What you will do: Copy every line of the following data that includes the string "enumi".

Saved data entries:
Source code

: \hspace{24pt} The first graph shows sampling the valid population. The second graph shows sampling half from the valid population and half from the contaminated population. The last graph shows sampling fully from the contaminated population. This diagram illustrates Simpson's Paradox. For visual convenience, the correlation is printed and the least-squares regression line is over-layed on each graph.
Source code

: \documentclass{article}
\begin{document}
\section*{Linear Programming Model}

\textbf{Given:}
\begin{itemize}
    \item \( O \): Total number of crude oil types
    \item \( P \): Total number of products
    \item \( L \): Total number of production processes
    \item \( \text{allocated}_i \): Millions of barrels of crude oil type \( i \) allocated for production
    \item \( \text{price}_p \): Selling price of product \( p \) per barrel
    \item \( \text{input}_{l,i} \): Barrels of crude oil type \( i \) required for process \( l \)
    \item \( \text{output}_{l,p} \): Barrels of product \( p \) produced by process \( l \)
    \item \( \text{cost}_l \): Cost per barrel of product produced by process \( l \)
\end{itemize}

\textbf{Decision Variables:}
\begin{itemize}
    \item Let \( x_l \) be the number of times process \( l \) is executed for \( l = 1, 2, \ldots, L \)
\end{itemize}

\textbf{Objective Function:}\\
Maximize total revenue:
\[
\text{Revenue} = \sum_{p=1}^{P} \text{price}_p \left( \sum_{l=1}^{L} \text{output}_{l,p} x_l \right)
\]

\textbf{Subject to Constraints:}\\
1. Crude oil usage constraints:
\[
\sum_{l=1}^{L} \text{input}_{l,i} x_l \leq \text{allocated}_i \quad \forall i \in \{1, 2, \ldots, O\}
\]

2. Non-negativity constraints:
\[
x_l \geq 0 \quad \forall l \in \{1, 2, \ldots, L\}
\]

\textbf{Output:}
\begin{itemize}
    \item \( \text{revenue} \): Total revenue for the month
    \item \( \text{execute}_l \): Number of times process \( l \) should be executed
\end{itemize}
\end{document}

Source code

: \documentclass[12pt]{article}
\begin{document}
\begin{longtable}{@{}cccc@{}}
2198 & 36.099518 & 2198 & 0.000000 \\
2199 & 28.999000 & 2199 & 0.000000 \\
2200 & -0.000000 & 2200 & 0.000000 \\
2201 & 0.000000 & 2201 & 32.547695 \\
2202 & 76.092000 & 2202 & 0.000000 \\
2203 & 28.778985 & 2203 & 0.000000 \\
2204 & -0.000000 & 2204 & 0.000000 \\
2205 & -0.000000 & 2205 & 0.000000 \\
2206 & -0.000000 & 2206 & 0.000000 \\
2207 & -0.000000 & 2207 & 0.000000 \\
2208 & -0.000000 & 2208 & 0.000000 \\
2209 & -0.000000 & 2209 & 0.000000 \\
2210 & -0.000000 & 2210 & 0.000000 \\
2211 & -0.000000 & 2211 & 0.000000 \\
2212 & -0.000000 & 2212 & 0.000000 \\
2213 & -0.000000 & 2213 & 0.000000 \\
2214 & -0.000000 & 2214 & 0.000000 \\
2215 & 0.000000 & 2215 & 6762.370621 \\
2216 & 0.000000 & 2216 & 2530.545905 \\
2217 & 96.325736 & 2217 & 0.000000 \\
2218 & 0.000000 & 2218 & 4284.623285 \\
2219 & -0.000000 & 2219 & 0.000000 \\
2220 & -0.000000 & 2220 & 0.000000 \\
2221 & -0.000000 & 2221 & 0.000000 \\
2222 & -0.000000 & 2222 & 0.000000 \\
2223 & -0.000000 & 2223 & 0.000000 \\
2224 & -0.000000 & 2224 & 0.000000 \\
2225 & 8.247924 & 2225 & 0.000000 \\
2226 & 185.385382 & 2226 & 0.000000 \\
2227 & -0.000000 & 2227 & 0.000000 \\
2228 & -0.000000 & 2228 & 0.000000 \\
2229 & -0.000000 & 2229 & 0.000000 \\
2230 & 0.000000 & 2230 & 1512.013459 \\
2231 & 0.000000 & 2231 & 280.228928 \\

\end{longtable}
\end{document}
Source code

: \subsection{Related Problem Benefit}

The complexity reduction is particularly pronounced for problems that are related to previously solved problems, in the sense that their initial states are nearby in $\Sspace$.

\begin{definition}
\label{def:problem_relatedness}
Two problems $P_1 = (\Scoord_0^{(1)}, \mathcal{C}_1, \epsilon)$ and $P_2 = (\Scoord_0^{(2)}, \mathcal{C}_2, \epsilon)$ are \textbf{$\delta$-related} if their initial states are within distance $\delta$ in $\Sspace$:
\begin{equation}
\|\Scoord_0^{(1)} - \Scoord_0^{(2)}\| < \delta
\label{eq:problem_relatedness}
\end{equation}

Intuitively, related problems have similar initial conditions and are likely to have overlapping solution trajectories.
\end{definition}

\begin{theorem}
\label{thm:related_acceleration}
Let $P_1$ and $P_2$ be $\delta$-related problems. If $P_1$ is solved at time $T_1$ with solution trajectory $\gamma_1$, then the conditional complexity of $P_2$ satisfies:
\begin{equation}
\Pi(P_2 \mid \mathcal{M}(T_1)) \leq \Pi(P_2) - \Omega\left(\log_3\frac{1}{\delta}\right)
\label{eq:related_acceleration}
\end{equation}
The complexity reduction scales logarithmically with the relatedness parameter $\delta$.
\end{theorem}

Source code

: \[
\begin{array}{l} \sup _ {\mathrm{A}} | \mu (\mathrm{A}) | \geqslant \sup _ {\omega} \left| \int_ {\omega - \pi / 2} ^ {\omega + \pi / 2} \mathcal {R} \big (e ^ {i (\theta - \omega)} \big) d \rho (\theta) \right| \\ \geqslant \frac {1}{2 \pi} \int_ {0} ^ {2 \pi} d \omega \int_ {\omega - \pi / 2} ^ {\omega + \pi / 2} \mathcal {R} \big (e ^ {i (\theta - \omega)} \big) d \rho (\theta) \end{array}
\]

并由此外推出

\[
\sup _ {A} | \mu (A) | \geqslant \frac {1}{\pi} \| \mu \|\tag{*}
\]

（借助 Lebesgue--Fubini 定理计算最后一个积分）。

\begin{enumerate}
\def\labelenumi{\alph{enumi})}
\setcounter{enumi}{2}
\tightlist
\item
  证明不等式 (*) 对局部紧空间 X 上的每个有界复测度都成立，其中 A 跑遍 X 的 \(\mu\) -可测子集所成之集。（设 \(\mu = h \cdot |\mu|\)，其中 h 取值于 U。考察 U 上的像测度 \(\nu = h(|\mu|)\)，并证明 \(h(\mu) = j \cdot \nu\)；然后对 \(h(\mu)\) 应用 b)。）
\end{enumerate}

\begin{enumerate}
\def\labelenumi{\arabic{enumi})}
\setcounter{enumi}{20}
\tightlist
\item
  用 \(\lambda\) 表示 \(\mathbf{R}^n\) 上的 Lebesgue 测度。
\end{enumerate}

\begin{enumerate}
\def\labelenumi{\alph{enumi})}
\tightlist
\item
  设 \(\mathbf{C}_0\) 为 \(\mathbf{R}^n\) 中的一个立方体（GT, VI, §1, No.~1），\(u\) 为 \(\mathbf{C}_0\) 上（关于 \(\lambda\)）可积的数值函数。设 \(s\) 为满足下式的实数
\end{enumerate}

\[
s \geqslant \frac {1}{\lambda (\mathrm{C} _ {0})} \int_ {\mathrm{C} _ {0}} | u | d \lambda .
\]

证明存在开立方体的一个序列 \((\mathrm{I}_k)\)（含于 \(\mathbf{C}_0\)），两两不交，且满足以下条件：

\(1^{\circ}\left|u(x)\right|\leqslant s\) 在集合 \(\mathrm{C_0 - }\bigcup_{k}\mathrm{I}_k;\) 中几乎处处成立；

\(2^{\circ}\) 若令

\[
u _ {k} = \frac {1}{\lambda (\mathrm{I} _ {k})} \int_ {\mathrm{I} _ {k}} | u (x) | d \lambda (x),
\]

--

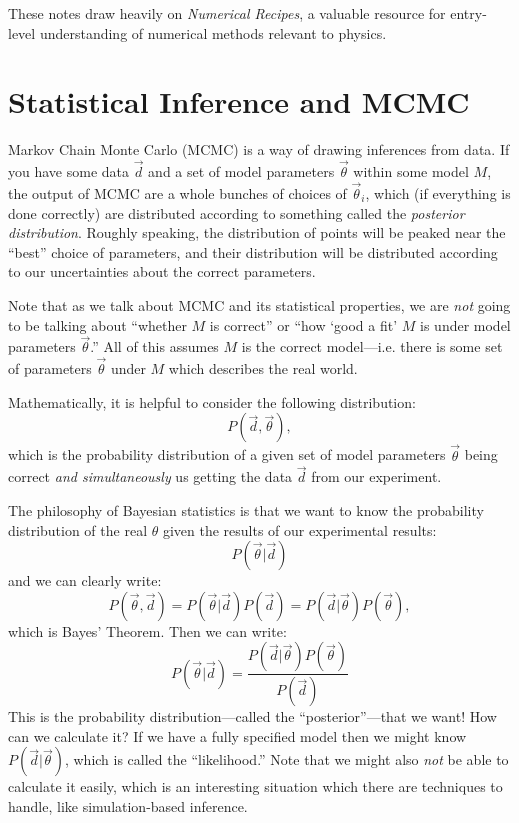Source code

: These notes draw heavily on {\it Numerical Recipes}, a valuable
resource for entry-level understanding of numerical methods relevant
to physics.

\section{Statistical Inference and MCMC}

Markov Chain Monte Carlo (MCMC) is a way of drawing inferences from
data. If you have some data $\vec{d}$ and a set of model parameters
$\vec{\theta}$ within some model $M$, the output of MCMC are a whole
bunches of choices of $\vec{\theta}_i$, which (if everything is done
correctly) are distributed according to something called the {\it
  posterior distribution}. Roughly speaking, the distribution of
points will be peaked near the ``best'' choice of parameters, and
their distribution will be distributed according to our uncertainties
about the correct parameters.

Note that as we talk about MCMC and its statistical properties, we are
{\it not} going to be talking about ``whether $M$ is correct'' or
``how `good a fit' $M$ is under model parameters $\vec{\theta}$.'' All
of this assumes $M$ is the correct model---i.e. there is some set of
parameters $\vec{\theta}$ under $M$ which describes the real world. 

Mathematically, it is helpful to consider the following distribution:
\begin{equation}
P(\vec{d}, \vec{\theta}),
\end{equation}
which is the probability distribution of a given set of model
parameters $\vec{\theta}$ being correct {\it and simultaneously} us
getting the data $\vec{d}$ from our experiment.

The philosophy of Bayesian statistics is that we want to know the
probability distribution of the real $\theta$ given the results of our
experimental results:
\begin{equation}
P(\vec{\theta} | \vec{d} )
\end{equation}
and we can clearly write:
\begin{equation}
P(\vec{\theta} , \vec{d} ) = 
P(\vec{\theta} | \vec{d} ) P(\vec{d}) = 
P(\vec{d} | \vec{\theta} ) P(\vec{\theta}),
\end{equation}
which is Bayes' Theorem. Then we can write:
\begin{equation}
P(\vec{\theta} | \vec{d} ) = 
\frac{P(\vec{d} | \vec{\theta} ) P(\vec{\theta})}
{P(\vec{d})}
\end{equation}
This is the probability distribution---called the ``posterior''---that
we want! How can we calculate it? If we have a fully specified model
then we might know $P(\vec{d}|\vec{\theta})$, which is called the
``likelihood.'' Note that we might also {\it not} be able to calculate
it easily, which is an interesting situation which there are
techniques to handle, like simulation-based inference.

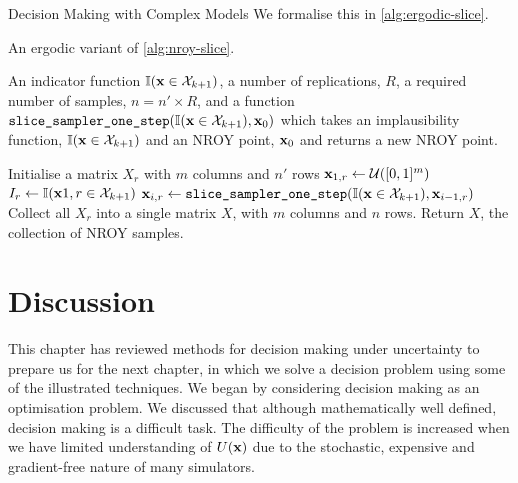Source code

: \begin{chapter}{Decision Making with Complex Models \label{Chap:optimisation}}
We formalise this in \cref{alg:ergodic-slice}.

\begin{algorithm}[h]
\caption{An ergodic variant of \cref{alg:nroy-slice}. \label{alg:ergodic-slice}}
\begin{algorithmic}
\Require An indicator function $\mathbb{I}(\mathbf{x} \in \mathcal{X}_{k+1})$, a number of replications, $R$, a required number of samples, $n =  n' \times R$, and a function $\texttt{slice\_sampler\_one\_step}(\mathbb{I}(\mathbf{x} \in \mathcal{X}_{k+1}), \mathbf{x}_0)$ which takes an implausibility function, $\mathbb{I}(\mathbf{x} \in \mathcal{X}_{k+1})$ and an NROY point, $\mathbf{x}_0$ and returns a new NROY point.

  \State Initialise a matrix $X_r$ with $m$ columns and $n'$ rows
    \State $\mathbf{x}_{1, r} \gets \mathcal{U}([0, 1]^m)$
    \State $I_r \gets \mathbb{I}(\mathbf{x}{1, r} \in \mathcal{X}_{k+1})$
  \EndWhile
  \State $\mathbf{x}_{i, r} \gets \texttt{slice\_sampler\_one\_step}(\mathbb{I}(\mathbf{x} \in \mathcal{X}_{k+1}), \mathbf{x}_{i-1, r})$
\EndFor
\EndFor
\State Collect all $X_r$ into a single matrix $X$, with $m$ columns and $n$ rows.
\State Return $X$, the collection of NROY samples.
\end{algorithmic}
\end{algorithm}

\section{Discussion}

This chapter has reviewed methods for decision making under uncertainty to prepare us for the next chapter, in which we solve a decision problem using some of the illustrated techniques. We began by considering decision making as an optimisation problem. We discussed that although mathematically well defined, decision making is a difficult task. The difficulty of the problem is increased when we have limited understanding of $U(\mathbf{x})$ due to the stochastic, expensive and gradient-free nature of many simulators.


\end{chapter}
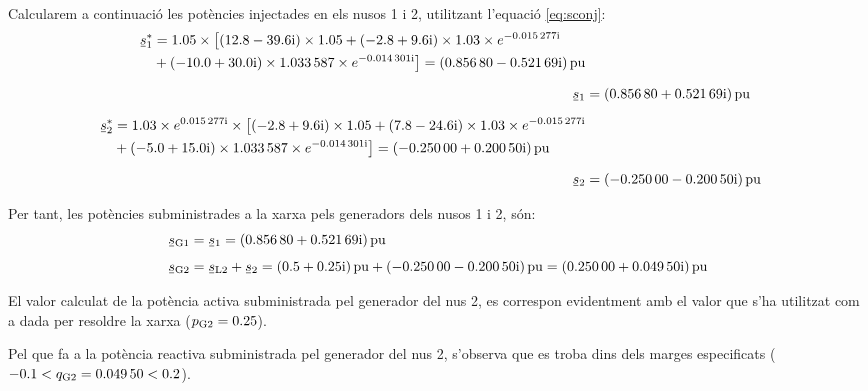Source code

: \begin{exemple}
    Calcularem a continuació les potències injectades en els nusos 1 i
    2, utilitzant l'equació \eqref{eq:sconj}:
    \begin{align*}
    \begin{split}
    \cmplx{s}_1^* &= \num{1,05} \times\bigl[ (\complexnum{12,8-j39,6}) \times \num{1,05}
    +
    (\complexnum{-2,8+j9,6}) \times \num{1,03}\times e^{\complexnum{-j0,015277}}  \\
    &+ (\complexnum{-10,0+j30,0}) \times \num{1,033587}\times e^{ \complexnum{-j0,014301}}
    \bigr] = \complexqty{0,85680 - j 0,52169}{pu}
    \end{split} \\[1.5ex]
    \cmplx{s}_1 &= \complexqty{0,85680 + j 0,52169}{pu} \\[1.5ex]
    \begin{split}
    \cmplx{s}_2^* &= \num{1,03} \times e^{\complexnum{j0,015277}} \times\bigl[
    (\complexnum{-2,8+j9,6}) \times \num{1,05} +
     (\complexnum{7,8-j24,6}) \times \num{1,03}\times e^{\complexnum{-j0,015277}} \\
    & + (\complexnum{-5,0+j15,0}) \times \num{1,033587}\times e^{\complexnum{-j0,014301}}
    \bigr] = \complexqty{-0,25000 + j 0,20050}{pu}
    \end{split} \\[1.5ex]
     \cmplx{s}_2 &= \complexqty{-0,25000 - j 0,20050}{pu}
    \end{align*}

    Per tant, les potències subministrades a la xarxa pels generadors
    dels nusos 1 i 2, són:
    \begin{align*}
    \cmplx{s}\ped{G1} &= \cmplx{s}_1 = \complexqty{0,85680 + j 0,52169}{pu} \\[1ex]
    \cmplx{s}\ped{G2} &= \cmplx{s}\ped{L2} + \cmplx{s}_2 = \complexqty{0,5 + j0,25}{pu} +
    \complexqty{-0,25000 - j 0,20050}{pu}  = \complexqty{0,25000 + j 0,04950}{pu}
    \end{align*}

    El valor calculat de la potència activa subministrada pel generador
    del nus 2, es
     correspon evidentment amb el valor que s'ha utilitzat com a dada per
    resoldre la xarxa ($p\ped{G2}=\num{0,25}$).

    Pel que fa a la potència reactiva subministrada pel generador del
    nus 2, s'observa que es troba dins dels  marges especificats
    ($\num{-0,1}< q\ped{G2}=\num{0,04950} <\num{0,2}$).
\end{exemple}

...

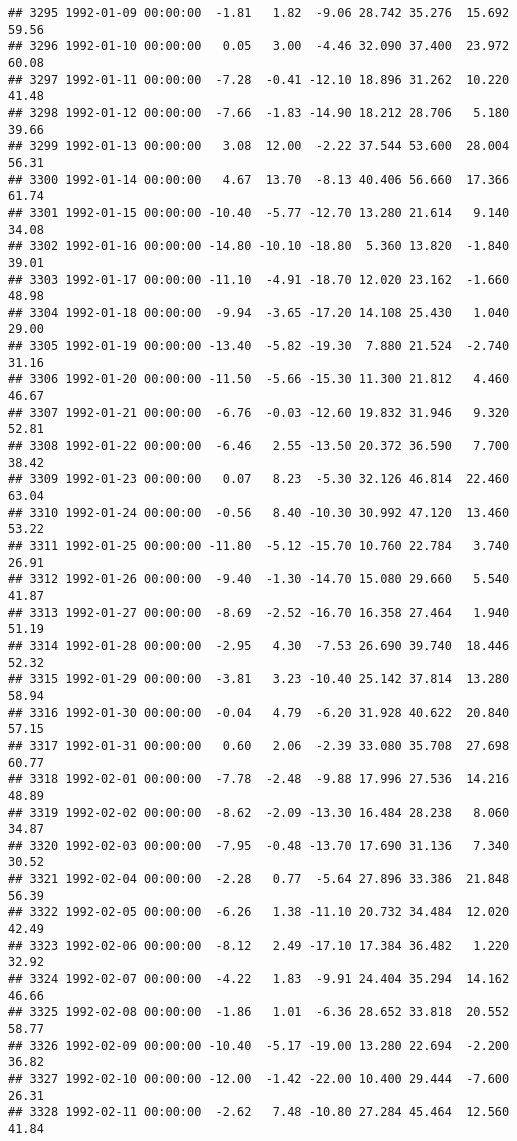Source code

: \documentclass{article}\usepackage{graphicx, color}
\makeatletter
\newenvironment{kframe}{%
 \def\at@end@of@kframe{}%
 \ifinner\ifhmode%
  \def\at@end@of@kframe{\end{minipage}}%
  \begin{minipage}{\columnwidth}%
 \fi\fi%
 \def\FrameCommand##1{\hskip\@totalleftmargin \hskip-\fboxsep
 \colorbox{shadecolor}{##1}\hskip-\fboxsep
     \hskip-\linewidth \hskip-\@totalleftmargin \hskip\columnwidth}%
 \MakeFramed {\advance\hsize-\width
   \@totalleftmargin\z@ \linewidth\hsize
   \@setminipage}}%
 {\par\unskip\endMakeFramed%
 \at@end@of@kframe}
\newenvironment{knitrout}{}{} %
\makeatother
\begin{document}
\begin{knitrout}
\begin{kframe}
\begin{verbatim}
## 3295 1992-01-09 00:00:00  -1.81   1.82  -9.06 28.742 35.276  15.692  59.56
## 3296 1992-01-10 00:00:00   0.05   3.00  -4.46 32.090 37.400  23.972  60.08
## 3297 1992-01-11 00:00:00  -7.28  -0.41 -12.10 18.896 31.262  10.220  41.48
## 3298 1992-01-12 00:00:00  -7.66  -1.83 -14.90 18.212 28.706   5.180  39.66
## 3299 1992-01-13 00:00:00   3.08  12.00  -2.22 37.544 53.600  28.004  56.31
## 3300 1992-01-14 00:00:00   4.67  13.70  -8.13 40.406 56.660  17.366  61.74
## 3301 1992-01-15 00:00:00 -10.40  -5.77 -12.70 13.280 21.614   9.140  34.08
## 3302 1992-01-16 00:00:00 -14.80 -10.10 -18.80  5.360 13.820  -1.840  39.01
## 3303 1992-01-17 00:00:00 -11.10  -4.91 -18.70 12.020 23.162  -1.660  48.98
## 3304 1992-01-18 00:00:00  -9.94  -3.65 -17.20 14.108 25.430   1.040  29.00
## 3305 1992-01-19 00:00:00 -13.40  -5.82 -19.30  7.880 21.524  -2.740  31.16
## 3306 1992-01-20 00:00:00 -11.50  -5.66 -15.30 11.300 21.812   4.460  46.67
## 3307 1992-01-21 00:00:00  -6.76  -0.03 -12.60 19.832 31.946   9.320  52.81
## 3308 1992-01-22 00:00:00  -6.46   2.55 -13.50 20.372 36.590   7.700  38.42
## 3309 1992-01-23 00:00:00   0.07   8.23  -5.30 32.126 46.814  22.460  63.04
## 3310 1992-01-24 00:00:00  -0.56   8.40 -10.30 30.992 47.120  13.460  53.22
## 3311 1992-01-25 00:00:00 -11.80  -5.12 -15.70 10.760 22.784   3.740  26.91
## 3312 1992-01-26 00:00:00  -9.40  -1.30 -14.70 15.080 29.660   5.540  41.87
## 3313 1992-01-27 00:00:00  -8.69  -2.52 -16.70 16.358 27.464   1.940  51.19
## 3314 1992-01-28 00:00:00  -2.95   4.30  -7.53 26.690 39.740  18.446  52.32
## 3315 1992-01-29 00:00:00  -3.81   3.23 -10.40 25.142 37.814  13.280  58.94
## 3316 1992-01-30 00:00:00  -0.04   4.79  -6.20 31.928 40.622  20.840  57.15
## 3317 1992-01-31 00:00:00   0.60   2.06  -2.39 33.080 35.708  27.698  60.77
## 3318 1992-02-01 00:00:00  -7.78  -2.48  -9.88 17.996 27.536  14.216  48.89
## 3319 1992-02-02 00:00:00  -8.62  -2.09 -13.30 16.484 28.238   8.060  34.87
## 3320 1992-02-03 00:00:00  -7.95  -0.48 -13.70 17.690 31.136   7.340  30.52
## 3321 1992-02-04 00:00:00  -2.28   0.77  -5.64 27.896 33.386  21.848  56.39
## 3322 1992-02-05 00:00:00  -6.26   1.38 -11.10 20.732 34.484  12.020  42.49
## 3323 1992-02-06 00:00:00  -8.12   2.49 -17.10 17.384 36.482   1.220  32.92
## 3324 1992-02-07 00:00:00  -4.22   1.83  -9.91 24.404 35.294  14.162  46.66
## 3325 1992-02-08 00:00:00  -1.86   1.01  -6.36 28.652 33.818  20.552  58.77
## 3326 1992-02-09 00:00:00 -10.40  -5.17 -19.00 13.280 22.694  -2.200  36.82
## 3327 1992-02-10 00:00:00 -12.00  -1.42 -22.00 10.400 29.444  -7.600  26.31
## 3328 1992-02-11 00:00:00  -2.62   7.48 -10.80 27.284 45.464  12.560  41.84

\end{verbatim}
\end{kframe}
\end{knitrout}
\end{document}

Written answer:
\def\labelenumi{\alph{enumi})}
\setcounter{enumi}{2}
\def\labelenumi{\arabic{enumi})}
\setcounter{enumi}{20}
\def\labelenumi{\alph{enumi})}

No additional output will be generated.